Now, you are not going to get an accurate reading here since the car was just started and moved from the bay, but you want to see something is in the car. If you don’t see any oil, don’t start the car! If you see brown dark-colored oil, don’t start the car. If the oil is way up the dipstick past the full line, don’t start the car.
In fact, if anything at all is not right, head back in to ask the service advisor for help. It’s not time to blow a fuse yet, just be polite and say, “There is something I don’t understand…”
Step 2 – Check the Oil When You Get Home
After you are home and the oil has had a half-hour to settle, check the oil. The truth is that 99.99% of the time, it will be fine. You will see it is properly filled and feel good knowing it was done right. If the level is way below the fill line, you may have a problem. Call the dealership or shop and ask what they want you to do.
If the oil is very low, or if it is not on the stick you should look under the car and see if it is pooled up under the engine. Don’t freak out if you see some liquid under the car; it could be your car’s air conditioner that’s dripping and making puddles.
But if you see fresh oil on the ground (touch and smell it), call the shop. You probably don’t want to drive the car if there is low oil. Low oil could mean that the plug or the filter are not seated right and the oil leaked out.
Step 3 – Check the Oil One More Time After a Few Days
If you check the oil after a couple of good drives and it is up to the full line you are all set. Check it periodically just to be safe, but the oil change went well.
My Car Smells Like Burnt Oil, What now?
Sadly, very few automakers put the oil filter in a place where it makes sense. Many are above hot parts of the car and when the mechanic takes that filter off, some oil may drip down into a spot where it will then burn off. Usually, this is not a big deal.

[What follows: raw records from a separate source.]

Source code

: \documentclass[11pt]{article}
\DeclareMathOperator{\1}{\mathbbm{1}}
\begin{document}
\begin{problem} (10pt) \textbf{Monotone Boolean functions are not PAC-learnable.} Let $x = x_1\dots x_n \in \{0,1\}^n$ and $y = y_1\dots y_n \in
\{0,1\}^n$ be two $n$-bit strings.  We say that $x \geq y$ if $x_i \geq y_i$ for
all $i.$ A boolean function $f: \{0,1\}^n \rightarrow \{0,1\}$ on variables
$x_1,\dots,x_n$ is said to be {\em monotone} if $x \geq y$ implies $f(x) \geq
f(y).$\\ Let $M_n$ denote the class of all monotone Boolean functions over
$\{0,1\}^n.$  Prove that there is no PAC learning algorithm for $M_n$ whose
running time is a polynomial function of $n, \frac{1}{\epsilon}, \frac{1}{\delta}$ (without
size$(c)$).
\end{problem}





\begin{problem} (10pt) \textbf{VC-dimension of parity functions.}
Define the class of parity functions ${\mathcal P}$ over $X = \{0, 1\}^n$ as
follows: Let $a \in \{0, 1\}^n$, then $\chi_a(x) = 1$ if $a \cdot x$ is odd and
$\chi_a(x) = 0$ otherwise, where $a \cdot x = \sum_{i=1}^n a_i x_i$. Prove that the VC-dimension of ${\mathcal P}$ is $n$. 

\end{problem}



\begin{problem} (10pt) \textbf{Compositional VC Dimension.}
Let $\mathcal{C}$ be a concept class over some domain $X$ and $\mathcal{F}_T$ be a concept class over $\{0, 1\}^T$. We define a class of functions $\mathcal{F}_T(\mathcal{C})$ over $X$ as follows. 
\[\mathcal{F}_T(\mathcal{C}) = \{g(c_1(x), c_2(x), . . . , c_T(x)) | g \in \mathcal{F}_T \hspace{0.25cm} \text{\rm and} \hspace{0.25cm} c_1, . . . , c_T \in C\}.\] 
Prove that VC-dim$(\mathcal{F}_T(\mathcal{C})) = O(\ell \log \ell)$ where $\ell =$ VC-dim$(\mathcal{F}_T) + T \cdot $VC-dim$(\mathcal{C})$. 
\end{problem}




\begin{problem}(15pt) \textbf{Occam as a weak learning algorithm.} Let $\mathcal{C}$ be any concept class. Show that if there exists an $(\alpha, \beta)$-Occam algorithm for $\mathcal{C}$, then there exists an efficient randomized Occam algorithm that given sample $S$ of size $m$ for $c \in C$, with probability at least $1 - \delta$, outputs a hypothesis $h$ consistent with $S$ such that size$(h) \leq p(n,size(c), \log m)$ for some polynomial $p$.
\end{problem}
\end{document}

If the smell is strong or gets worse, or you also see drips under the car you didn’t see before, call the shop and ask them to take a look and see if the plug and filter were seated properly.
Keep ’em Honest
Many dealerships and shops will give you a check-list of all the things they did for you as part of the oil change. One of the common ones is “Filled Washer Fluid.” While you are checking your oil, see if the blue washer fluid reservoir has been topped off. If it has not, and that box is checked, ask the service advisor why.
After all, if that wasn’t done, but it was checked off, how do you know all the important stuff was done?
Keep Your Receipt
Every car owner should have a file where they keep all the service receipts. Start one if you don’t have one. You may need them someday to settle a warranty dispute, or a future buyer may want to look them over to see that you did all the right service steps.